**WORK ORDER**
Find the line with "이는 여러 단점이 있다." in the records below. Copy it and every line after it, up to and including the line with "- 예로, image".
***** DATASET CONTENT
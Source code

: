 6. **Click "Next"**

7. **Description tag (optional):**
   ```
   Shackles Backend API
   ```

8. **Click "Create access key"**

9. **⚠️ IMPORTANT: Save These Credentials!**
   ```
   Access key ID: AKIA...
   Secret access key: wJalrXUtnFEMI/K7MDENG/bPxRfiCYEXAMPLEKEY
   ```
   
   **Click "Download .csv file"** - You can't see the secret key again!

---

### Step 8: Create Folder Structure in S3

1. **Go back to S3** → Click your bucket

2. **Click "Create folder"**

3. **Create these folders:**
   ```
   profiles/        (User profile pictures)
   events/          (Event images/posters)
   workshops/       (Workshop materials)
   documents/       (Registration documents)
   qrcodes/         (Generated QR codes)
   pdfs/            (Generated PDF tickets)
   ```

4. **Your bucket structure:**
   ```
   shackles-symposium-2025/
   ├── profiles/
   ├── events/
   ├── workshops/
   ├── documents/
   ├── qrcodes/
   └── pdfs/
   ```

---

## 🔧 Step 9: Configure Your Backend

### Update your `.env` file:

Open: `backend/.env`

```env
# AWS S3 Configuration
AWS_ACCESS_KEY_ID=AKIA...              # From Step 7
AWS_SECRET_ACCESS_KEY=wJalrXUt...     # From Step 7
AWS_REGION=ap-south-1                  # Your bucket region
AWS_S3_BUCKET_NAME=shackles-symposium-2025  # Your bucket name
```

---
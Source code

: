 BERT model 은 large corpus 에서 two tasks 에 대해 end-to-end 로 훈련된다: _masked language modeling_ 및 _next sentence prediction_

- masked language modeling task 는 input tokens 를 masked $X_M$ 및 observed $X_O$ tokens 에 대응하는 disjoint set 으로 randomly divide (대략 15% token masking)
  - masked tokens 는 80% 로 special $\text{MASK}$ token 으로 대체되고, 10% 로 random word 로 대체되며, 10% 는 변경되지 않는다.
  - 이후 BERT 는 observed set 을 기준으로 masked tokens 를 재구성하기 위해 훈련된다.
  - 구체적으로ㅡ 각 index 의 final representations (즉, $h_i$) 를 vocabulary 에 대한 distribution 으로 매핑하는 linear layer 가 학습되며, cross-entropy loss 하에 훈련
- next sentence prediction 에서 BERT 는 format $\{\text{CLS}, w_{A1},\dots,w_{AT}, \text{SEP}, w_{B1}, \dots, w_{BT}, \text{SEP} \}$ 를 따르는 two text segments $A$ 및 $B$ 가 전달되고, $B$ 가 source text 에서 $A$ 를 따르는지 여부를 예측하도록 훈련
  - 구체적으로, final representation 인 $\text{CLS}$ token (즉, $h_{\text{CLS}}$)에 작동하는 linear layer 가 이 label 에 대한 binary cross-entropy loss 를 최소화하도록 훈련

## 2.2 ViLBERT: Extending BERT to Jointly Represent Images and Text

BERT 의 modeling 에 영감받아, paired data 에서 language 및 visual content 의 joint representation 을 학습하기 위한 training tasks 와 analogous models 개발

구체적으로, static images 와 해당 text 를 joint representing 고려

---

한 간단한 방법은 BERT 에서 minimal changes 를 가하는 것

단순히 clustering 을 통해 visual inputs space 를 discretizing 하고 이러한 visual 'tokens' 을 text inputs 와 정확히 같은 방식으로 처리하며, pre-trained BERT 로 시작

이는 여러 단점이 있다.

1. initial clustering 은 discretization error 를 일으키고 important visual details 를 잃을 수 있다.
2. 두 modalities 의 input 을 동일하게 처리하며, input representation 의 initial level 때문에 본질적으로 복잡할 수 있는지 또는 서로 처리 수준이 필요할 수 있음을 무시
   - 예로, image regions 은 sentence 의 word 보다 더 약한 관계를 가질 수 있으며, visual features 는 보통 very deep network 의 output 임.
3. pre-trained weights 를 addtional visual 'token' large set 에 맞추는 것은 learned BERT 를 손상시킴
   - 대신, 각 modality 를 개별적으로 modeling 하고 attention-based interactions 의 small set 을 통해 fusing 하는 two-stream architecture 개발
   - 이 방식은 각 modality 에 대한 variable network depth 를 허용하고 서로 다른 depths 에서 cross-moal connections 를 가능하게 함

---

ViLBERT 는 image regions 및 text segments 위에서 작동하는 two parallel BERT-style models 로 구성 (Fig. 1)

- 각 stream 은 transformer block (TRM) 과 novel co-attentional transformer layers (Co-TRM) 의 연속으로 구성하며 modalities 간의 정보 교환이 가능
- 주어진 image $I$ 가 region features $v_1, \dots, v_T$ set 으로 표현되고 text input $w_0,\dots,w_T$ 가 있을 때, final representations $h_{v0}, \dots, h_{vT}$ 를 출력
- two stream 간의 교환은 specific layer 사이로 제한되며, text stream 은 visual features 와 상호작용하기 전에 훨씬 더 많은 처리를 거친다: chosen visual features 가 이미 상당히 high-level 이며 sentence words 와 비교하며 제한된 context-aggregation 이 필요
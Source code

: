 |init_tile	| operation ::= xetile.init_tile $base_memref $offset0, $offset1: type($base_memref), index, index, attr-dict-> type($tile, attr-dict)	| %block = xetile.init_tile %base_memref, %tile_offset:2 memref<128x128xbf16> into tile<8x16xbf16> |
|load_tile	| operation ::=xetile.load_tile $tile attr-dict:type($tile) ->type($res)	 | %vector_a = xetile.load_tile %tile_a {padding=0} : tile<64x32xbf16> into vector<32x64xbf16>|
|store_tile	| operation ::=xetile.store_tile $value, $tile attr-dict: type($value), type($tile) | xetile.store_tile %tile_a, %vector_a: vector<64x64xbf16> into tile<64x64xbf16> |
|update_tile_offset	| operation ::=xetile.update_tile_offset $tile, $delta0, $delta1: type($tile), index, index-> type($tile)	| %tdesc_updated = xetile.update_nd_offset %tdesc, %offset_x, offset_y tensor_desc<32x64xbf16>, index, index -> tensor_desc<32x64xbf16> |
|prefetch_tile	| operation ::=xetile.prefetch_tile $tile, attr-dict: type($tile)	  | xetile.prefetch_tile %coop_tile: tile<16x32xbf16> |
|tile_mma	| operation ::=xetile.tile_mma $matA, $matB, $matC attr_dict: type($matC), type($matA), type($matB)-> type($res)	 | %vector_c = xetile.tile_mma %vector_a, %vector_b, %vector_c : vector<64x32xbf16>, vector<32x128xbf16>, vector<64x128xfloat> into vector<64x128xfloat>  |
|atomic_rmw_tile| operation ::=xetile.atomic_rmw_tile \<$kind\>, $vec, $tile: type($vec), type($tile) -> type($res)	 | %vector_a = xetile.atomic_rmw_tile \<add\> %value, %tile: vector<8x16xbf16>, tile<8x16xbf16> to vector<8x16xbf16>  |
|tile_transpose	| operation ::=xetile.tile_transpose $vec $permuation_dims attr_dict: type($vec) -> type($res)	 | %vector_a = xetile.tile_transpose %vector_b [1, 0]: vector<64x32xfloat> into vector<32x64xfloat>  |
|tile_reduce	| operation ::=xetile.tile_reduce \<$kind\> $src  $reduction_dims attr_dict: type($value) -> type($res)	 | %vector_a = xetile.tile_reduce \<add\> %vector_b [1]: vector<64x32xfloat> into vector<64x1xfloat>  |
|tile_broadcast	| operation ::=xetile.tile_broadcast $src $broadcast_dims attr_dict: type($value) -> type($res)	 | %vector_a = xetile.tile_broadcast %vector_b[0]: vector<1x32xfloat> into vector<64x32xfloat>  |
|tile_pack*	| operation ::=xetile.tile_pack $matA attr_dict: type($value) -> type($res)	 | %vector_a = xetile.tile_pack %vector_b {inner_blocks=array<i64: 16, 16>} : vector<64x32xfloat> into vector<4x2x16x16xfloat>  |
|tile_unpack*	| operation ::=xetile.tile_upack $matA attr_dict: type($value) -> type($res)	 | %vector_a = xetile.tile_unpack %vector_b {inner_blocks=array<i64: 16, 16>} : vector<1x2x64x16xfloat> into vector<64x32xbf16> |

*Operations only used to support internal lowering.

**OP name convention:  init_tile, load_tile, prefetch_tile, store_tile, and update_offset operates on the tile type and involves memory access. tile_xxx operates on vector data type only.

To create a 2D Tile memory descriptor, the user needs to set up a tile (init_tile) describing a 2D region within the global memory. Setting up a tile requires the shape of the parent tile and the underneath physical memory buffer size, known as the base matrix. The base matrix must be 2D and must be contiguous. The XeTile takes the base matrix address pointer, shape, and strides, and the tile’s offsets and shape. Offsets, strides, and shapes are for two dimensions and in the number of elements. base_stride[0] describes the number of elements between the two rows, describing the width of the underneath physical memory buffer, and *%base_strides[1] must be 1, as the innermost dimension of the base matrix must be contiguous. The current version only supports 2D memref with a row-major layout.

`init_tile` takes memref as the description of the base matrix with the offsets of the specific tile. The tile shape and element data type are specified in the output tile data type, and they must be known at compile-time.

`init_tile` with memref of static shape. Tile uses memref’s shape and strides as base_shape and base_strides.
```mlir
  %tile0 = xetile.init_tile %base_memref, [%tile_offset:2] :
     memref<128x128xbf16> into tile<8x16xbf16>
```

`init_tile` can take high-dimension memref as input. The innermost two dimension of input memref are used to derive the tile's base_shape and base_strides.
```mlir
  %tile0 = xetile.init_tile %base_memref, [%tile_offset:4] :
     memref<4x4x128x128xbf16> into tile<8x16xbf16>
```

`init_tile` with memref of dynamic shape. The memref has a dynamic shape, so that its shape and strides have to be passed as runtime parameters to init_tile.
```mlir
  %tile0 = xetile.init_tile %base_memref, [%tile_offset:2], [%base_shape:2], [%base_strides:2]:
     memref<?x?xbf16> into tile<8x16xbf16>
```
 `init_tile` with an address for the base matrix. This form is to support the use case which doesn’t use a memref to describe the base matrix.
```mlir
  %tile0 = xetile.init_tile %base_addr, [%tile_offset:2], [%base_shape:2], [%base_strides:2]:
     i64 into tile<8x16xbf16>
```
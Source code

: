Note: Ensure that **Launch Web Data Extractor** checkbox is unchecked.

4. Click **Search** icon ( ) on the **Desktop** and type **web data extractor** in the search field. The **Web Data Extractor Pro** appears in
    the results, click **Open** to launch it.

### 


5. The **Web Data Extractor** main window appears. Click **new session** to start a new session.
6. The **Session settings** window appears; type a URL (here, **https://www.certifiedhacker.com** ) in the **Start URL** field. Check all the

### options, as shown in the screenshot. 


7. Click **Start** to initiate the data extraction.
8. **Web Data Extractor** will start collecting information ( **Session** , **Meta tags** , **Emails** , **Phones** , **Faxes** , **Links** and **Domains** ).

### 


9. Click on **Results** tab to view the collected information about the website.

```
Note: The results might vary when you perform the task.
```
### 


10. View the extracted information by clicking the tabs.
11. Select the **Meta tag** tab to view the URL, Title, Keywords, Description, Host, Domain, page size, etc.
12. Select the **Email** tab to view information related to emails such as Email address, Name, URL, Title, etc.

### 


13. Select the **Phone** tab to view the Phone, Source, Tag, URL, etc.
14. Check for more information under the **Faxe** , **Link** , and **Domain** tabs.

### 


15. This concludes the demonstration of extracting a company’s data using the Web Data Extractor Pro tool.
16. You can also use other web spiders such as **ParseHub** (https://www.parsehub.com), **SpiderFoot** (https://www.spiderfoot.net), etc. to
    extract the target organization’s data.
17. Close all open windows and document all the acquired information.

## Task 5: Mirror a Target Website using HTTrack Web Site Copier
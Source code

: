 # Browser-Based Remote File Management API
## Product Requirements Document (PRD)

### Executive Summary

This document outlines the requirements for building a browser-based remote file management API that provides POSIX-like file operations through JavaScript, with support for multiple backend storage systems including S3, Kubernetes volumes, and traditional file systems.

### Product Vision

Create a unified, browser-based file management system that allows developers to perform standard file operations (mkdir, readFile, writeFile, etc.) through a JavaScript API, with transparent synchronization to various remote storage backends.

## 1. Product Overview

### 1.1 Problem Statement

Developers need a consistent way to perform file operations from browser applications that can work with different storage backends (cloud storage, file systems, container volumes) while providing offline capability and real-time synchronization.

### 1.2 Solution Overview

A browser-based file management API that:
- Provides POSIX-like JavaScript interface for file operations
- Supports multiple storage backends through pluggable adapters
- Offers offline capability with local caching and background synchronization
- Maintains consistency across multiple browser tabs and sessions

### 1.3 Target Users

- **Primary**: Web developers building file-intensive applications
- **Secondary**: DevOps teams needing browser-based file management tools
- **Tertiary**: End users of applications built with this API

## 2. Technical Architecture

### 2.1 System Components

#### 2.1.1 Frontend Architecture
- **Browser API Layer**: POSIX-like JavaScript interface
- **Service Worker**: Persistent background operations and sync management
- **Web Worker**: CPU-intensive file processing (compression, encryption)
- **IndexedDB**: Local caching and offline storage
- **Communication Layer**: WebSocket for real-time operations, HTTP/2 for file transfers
**********
**EXERCISE RESPONSE**
이는 여러 단점이 있다.

1. initial clustering 은 discretization error 를 일으키고 important visual details 를 잃을 수 있다.
2. 두 modalities 의 input 을 동일하게 처리하며, input representation 의 initial level 때문에 본질적으로 복잡할 수 있는지 또는 서로 처리 수준이 필요할 수 있음을 무시
   - 예로, image regions 은 sentence 의 word 보다 더 약한 관계를 가질 수 있으며, visual features 는 보통 very deep network 의 output 임.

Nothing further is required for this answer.